During the past decades, there has been a boost in psychological research on narcissism and public attention to it. Some have argued that narcissism increases in western societies and labeled it a “narcissism epidemic” (Twenge, Konrath, Foster, Campbell, & Bushman, 2008), while others have argued against that (Trzesniewski, Donnellan, & Robins, 2008; Wetzel et al., 2017). Whether or not narcissism itself increases, interest and awareness for the phenomenon have definitely grown. Researchers have thoroughly investigated and debated the structure, expression, antecedents, and individual as well as social consequences of narcissism (Pincus & Lukowitsky, 2010; Miller et al., 2016; Grapsas, Brummelman, Back, & Denissen, 2020). Despite the intense research, one aspect has received surprisingly little attention, namely how laypeople perceive narcissism, and how prevalent different implicit theories on narcissism are. The lay perception of narcissism seems of particular importance given that the phenomenon is frequently portrayed in a rather one-sided and negative fashion in public discourse, and implicit theories might shape the way we perceive and thus deal with narcissistic individuals (Levy, Chiu, & Hong, 2006; Haslam, 2017; Furnham, 1988). Here, we address this question by investigating lay perceptions of grandiose and vulnerable narcissistic behaviors, their developmental antecedents, and the likability of grandiose and vulnerable narcissistic traits. Finally, we also relate those to perceivers’ own narcissism levels.
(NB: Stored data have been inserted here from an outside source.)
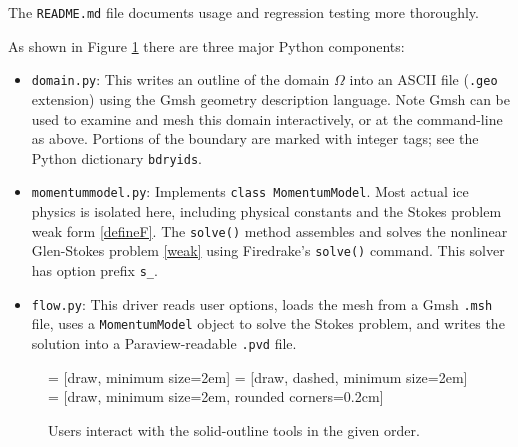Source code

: \documentclass[letterpaper,final,12pt,reqno]{amsart}
\begin{document}
\medskip
\noindent The \verb|README.md| file documents usage and regression testing more thoroughly.

\medskip
As shown in Figure \ref{fig:blockdiagram} there are three major Python components:
\begin{itemize}
\item \texttt{domain.py}: \quad  This writes an outline of the domain $\Omega$ into an ASCII file (\texttt{.geo} extension) using the Gmsh \cite{GeuzaineRemacle2009} geometry description language.  Note Gmsh can be used to examine and mesh this domain interactively, or at the command-line as above.  Portions of the boundary are marked with integer tags; see the Python dictionary \texttt{bdryids}.

\item \texttt{momentummodel.py}: \quad  Implements \texttt{class MomentumModel}.  Most actual ice physics is isolated here, including physical constants and the Stokes problem weak form \eqref{defineF}.  The \texttt{solve()} method assembles and solves the nonlinear Glen-Stokes problem \eqref{weak} using Firedrake's \texttt{solve()} command.  This solver has option prefix \texttt{s\_}.

\item \texttt{flow.py}: \quad  This driver reads user options, loads the mesh from a Gmsh \texttt{.msh} file, uses a \texttt{MomentumModel} object to solve the Stokes problem, and writes the solution into a Paraview-readable \texttt{.pvd} file.
\end{itemize}

\begin{figure}[h]
\bigskip
{} = [draw, minimum size=2em]
 = [draw, dashed, minimum size=2em]
 = [draw, minimum size=2em, rounded corners=0.2cm]

\medskip
\caption{Users interact with the solid-outline tools in the given order.}
\label{fig:blockdiagram}
\end{figure}


\small

\bigskip


\end{document}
In order to orient within our social environment, we implicitly develop or adapt theories that provide “common-sense” explanations for complex and/or ambiguous behaviors, commonly referred to as implicit theories or lay theories (Plaks, Levy, & Dweck, 2009; Furnham, 1988; Levy et al., 2006). In this context, implicit means that the explanatory models (“theories”) need not necessarily be consciously represented, and are derived from everyday experience rather than systematic observation. Implicit or lay theories are thus not commonly formalized, and do not necessarily refer to latent constructs such as narcissism, but rather operate at the levels of observable behavior: “lay theories are […] commonly called implicit theories […] due to the recognition that these beliefs often operate at an automatic rather than conscious level – people have assumptions, largely unexamined, about the world around them which guide their judgements, but which have rarely been articulated in careful detail or bolstered with rational argument” (Wilson & English, 2017, p. 17).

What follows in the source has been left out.